DATA TO USE:
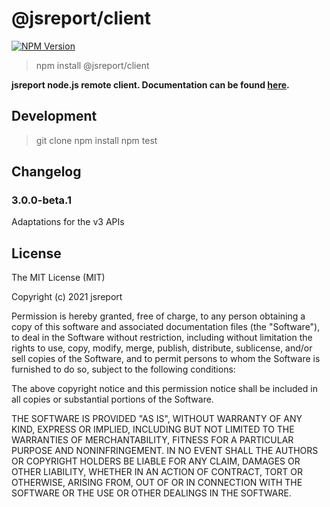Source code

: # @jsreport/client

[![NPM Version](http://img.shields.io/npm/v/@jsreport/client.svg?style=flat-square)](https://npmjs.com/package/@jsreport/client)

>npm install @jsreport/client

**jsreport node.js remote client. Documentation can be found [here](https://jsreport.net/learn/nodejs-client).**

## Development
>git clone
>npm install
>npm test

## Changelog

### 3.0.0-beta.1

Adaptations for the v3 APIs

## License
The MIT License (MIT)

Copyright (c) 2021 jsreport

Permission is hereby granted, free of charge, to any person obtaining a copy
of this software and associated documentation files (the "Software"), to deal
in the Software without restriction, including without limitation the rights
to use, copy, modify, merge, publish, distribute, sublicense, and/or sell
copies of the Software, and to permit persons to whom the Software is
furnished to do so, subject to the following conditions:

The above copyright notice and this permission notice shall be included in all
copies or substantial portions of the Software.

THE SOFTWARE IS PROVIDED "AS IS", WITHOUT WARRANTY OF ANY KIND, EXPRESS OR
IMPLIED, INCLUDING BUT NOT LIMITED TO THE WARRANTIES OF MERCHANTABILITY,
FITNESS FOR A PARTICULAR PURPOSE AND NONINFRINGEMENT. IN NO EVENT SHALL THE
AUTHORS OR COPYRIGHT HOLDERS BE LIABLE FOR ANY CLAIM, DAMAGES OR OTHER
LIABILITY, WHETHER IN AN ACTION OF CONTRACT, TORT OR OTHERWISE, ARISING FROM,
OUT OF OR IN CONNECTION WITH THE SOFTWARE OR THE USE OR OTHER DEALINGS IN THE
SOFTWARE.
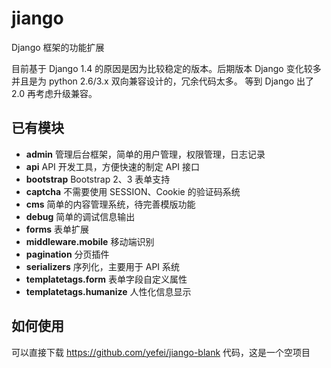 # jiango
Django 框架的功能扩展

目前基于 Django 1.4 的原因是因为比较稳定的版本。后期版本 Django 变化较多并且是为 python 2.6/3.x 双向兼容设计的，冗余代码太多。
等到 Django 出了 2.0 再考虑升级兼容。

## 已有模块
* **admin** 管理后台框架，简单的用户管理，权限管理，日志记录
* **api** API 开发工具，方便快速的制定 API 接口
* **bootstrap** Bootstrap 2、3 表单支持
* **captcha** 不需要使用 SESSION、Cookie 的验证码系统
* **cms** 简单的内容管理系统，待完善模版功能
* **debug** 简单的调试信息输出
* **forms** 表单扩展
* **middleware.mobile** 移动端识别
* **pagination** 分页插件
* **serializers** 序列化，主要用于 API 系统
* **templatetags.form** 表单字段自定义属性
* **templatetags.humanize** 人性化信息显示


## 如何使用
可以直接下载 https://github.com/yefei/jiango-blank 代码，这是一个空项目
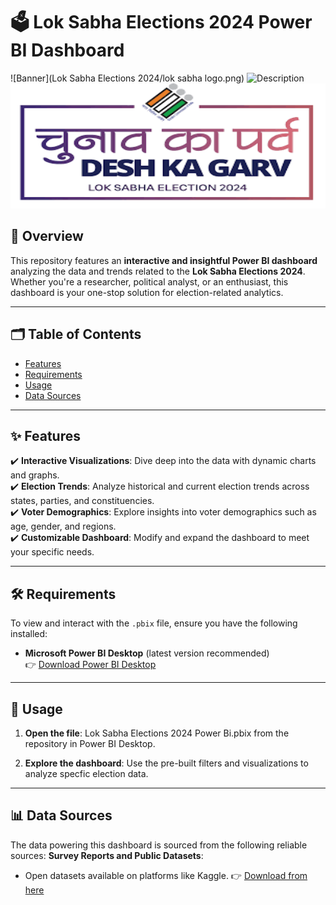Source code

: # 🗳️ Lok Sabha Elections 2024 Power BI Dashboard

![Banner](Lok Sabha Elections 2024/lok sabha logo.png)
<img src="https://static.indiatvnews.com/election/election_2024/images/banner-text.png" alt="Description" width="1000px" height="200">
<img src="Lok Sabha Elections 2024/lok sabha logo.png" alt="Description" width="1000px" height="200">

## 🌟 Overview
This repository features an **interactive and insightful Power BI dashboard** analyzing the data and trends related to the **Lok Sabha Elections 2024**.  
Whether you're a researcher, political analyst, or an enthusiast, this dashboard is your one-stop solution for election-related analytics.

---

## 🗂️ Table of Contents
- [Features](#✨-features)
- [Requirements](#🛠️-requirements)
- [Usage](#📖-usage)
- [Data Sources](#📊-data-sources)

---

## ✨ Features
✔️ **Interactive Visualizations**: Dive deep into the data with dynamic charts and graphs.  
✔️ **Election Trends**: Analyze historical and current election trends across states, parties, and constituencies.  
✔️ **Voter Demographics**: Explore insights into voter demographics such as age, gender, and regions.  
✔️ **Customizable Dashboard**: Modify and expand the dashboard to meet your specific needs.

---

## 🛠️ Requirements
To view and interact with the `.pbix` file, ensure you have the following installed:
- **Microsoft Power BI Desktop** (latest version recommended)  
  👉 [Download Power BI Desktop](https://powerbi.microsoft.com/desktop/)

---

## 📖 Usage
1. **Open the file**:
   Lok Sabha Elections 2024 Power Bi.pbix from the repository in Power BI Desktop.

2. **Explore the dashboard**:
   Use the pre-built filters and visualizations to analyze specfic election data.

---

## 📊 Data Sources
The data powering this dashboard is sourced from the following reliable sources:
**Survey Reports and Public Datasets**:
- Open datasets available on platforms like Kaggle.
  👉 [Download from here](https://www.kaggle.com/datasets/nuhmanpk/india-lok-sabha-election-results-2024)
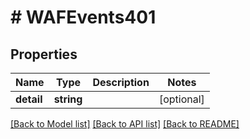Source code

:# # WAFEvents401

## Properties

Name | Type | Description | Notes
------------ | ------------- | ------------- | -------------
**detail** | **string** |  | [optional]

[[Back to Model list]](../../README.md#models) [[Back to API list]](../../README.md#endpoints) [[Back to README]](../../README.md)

YOUR TASK: Skip every picture and return the lines above from the top through the one that contains "序列化，主要用于 API 系统".

ANSWER SPACE:
Source code

: # @jsreport/client

[![NPM Version](http://img.shields.io/npm/v/@jsreport/client.svg?style=flat-square)](https://npmjs.com/package/@jsreport/client)

>npm install @jsreport/client

**jsreport node.js remote client. Documentation can be found [here](https://jsreport.net/learn/nodejs-client).**

## Development
>git clone
>npm install
>npm test

## Changelog

### 3.0.0-beta.1

Adaptations for the v3 APIs

## License
The MIT License (MIT)

Copyright (c) 2021 jsreport

Permission is hereby granted, free of charge, to any person obtaining a copy
of this software and associated documentation files (the "Software"), to deal
in the Software without restriction, including without limitation the rights
to use, copy, modify, merge, publish, distribute, sublicense, and/or sell
copies of the Software, and to permit persons to whom the Software is
furnished to do so, subject to the following conditions:

The above copyright notice and this permission notice shall be included in all
copies or substantial portions of the Software.

THE SOFTWARE IS PROVIDED "AS IS", WITHOUT WARRANTY OF ANY KIND, EXPRESS OR
IMPLIED, INCLUDING BUT NOT LIMITED TO THE WARRANTIES OF MERCHANTABILITY,
FITNESS FOR A PARTICULAR PURPOSE AND NONINFRINGEMENT. IN NO EVENT SHALL THE
AUTHORS OR COPYRIGHT HOLDERS BE LIABLE FOR ANY CLAIM, DAMAGES OR OTHER
LIABILITY, WHETHER IN AN ACTION OF CONTRACT, TORT OR OTHERWISE, ARISING FROM,
OUT OF OR IN CONNECTION WITH THE SOFTWARE OR THE USE OR OTHER DEALINGS IN THE
SOFTWARE.
 # jiango
Django 框架的功能扩展

目前基于 Django 1.4 的原因是因为比较稳定的版本。后期版本 Django 变化较多并且是为 python 2.6/3.x 双向兼容设计的，冗余代码太多。
等到 Django 出了 2.0 再考虑升级兼容。

## 已有模块
* **admin** 管理后台框架，简单的用户管理，权限管理，日志记录
* **api** API 开发工具，方便快速的制定 API 接口
* **bootstrap** Bootstrap 2、3 表单支持
* **captcha** 不需要使用 SESSION、Cookie 的验证码系统
* **cms** 简单的内容管理系统，待完善模版功能
* **debug** 简单的调试信息输出
* **forms** 表单扩展
* **middleware.mobile** 移动端识别
* **pagination** 分页插件
* **serializers** 序列化，主要用于 API 系统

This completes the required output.